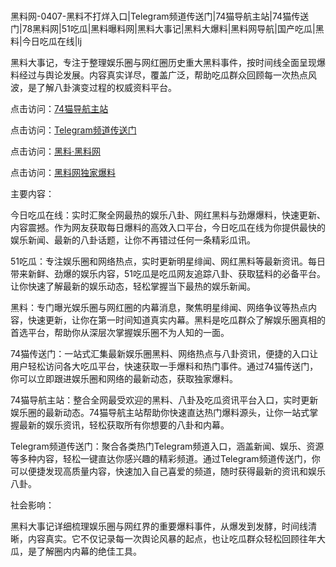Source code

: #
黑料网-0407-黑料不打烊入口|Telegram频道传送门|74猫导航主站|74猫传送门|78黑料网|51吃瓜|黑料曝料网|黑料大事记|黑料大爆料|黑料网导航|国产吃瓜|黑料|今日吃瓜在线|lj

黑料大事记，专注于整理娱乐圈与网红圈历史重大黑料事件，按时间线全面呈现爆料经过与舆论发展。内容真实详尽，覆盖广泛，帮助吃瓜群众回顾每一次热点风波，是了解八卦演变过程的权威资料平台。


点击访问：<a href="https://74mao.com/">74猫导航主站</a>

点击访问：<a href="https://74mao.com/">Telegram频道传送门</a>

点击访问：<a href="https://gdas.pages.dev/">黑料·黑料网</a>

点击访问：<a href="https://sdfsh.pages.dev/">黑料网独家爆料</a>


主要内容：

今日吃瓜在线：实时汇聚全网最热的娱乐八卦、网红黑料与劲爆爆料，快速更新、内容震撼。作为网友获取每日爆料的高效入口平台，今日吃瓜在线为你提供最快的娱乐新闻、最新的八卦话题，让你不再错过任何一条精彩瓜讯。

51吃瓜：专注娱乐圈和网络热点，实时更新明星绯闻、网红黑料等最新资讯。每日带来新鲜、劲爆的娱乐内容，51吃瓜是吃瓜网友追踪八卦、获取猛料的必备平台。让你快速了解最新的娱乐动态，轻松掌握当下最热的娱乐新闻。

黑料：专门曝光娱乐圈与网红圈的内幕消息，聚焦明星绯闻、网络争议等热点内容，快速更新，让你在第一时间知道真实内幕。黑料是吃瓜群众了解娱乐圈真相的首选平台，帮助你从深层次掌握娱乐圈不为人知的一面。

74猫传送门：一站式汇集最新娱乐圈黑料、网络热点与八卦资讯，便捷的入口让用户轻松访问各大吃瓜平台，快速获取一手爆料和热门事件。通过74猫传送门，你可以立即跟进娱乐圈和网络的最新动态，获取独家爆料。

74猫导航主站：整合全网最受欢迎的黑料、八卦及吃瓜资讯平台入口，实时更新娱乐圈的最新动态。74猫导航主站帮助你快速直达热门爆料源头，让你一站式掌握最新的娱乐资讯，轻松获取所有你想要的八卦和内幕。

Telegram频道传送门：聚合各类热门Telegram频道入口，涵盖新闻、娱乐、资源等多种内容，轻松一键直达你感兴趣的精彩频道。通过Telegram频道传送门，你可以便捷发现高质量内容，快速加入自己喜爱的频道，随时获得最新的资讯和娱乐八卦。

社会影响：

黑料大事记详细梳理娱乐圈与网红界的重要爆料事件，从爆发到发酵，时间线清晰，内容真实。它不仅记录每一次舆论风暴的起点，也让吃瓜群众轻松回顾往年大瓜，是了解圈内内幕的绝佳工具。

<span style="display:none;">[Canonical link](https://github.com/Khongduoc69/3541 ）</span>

══════════

◆ About this exercise
The entries above are to be reproduced exactly, with the pictures dropped.

◆ Task output
Source code

: #
黑料网-0407-黑料不打烊入口|Telegram频道传送门|74猫导航主站|74猫传送门|78黑料网|51吃瓜|黑料曝料网|黑料大事记|黑料大爆料|黑料网导航|国产吃瓜|黑料|今日吃瓜在线|lj

黑料大事记，专注于整理娱乐圈与网红圈历史重大黑料事件，按时间线全面呈现爆料经过与舆论发展。内容真实详尽，覆盖广泛，帮助吃瓜群众回顾每一次热点风波，是了解八卦演变过程的权威资料平台。


点击访问：<a href="https://74mao.com/">74猫导航主站</a>

点击访问：<a href="https://74mao.com/">Telegram频道传送门</a>

点击访问：<a href="https://gdas.pages.dev/">黑料·黑料网</a>

点击访问：<a href="https://sdfsh.pages.dev/">黑料网独家爆料</a>


主要内容：

今日吃瓜在线：实时汇聚全网最热的娱乐八卦、网红黑料与劲爆爆料，快速更新、内容震撼。作为网友获取每日爆料的高效入口平台，今日吃瓜在线为你提供最快的娱乐新闻、最新的八卦话题，让你不再错过任何一条精彩瓜讯。

51吃瓜：专注娱乐圈和网络热点，实时更新明星绯闻、网红黑料等最新资讯。每日带来新鲜、劲爆的娱乐内容，51吃瓜是吃瓜网友追踪八卦、获取猛料的必备平台。让你快速了解最新的娱乐动态，轻松掌握当下最热的娱乐新闻。

黑料：专门曝光娱乐圈与网红圈的内幕消息，聚焦明星绯闻、网络争议等热点内容，快速更新，让你在第一时间知道真实内幕。黑料是吃瓜群众了解娱乐圈真相的首选平台，帮助你从深层次掌握娱乐圈不为人知的一面。

74猫传送门：一站式汇集最新娱乐圈黑料、网络热点与八卦资讯，便捷的入口让用户轻松访问各大吃瓜平台，快速获取一手爆料和热门事件。通过74猫传送门，你可以立即跟进娱乐圈和网络的最新动态，获取独家爆料。

74猫导航主站：整合全网最受欢迎的黑料、八卦及吃瓜资讯平台入口，实时更新娱乐圈的最新动态。74猫导航主站帮助你快速直达热门爆料源头，让你一站式掌握最新的娱乐资讯，轻松获取所有你想要的八卦和内幕。

Telegram频道传送门：聚合各类热门Telegram频道入口，涵盖新闻、娱乐、资源等多种内容，轻松一键直达你感兴趣的精彩频道。通过Telegram频道传送门，你可以便捷发现高质量内容，快速加入自己喜爱的频道，随时获得最新的资讯和娱乐八卦。

社会影响：

黑料大事记详细梳理娱乐圈与网红界的重要爆料事件，从爆发到发酵，时间线清晰，内容真实。它不仅记录每一次舆论风暴的起点，也让吃瓜群众轻松回顾往年大瓜，是了解圈内内幕的绝佳工具。

<span style="display:none;">[Canonical link](https://github.com/Khongduoc69/3541 ）</span>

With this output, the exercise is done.